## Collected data
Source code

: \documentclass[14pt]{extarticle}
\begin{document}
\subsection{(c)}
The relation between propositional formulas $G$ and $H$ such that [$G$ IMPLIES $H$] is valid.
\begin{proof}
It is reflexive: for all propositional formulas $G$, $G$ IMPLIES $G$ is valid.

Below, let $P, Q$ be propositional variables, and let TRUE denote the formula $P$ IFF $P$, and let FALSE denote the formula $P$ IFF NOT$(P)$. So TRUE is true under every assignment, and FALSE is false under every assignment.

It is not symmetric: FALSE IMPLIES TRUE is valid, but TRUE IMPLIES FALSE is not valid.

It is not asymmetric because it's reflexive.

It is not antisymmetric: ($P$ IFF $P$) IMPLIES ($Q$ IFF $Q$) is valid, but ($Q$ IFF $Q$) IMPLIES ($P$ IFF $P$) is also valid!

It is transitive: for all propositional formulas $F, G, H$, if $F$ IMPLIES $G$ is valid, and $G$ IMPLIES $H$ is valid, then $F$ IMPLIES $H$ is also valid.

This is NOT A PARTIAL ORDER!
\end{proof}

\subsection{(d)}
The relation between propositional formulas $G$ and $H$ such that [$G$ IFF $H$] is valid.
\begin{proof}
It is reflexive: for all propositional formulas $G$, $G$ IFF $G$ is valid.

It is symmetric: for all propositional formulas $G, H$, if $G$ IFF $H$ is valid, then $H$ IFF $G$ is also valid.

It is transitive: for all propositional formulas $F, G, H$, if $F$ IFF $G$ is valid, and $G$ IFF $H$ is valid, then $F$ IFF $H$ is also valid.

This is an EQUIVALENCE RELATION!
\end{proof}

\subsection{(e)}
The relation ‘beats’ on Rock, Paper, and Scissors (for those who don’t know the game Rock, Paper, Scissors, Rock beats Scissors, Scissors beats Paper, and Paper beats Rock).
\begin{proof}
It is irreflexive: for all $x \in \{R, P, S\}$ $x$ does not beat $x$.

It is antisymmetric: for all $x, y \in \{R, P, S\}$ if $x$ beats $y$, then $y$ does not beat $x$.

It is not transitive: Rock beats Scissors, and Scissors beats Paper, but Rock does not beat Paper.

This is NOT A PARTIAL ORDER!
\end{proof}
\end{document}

## Required action
Copy out each line of the data that has the word "such" in it.

## Final answer
The relation between propositional formulas $G$ and $H$ such that [$G$ IMPLIES $H$] is valid.
The relation between propositional formulas $G$ and $H$ such that [$G$ IFF $H$] is valid.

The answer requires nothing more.